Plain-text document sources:

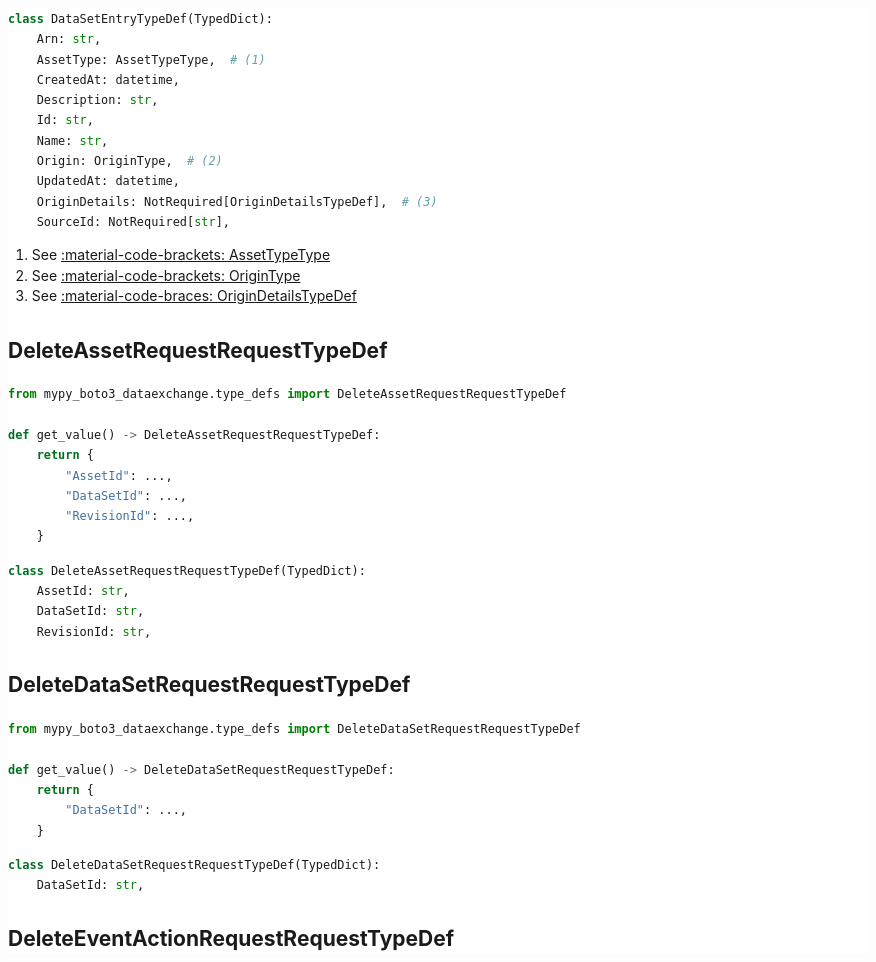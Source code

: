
 ```python title="Definition"
class DataSetEntryTypeDef(TypedDict):
    Arn: str,
    AssetType: AssetTypeType,  # (1)
    CreatedAt: datetime,
    Description: str,
    Id: str,
    Name: str,
    Origin: OriginType,  # (2)
    UpdatedAt: datetime,
    OriginDetails: NotRequired[OriginDetailsTypeDef],  # (3)
    SourceId: NotRequired[str],
```

1. See [:material-code-brackets: AssetTypeType](./literals.md#assettypetype) 
2. See [:material-code-brackets: OriginType](./literals.md#origintype) 
3. See [:material-code-braces: OriginDetailsTypeDef](./type_defs.md#origindetailstypedef) 
## DeleteAssetRequestRequestTypeDef

```python title="Usage Example"
from mypy_boto3_dataexchange.type_defs import DeleteAssetRequestRequestTypeDef

def get_value() -> DeleteAssetRequestRequestTypeDef:
    return {
        "AssetId": ...,
        "DataSetId": ...,
        "RevisionId": ...,
    }
```

```python title="Definition"
class DeleteAssetRequestRequestTypeDef(TypedDict):
    AssetId: str,
    DataSetId: str,
    RevisionId: str,
```

## DeleteDataSetRequestRequestTypeDef

```python title="Usage Example"
from mypy_boto3_dataexchange.type_defs import DeleteDataSetRequestRequestTypeDef

def get_value() -> DeleteDataSetRequestRequestTypeDef:
    return {
        "DataSetId": ...,
    }
```

```python title="Definition"
class DeleteDataSetRequestRequestTypeDef(TypedDict):
    DataSetId: str,
```

## DeleteEventActionRequestRequestTypeDef
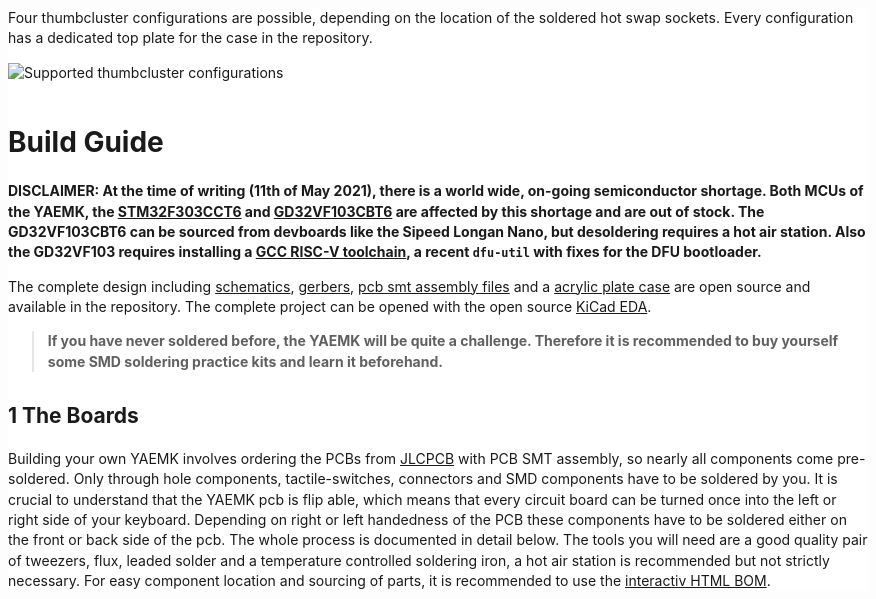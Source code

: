 Four thumbcluster configurations are possible,
depending on the location of the soldered hot swap sockets.
Every configuration has a dedicated top plate for the case in the repository.

![Supported thumbcluster configurations](images/thumbcluster_configs.png)

# Build Guide

**DISCLAIMER: At the time of writing (11th of May 2021),
there is a world wide, on-going semiconductor shortage.
Both MCUs of the YAEMK,
the [STM32F303CCT6](
https://www.oemsecrets.com/compare/1/EUR/STM32F303CCT6) and
[GD32VF103CBT6](https://www.oemsecrets.com/compare/1/EUR/GD32VF103CBT6)
are affected by this shortage
and are out of stock.
The GD32VF103CBT6 can be sourced from devboards like the Sipeed Longan Nano,
but desoldering requires a hot air station.
Also the GD32VF103 requires installing a [GCC RISC-V toolchain](
https://www.embecosm.com/resources/tool-chain-downloads/#riscv-stable),
a recent `dfu-util` with fixes for the DFU bootloader.**

The complete design including [schematics](https://github.com/KarlK90/yaemk-split-kb/tree/main/PCB),
[gerbers](https://github.com/KarlK90/yaemk-split-kb/tree/main/PCB/gerbers),
[pcb smt assembly files](https://github.com/KarlK90/yaemk-split-kb/tree/main/PCB/assembly)
and a [acrylic plate case](https://github.com/KarlK90/yaemk-split-kb/tree/main/Case)
are open source and available in the repository.
The complete project can be opened with the open source [KiCad EDA](https://www.kicad.org/).

> **If you have never soldered before,
> the YAEMK will be quite a challenge.
> Therefore it is recommended to buy yourself some SMD soldering practice kits
> and learn it beforehand.**

## 1 The Boards

Building your own YAEMK involves ordering the PCBs
from [JLCPCB](https://jlcpcb.com/) with PCB SMT assembly,
so nearly all components come pre-soldered.
Only through hole components, tactile-switches,
connectors and SMD components have to be soldered by you.
It is crucial to understand that the YAEMK pcb is flip able,
which means that every circuit board
can be turned once into the left or right side of your keyboard.
Depending on right or left handedness of the PCB
these components have to be soldered either on the front or back side of the pcb.
The whole process is documented in detail below.
The tools you will need are a good quality pair of tweezers,
flux, leaded solder and a temperature controlled soldering iron,
a hot air station is recommended but not strictly necessary.
For easy component location and sourcing of parts,
it is recommended to use the [interactiv HTML BOM](./yaemk_rev_1_2.html).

▶ Assigned task
Filter the entries and copy each line with "shortage".

▶ Output for this task
there is a world wide, on-going semiconductor shortage.
are affected by this shortage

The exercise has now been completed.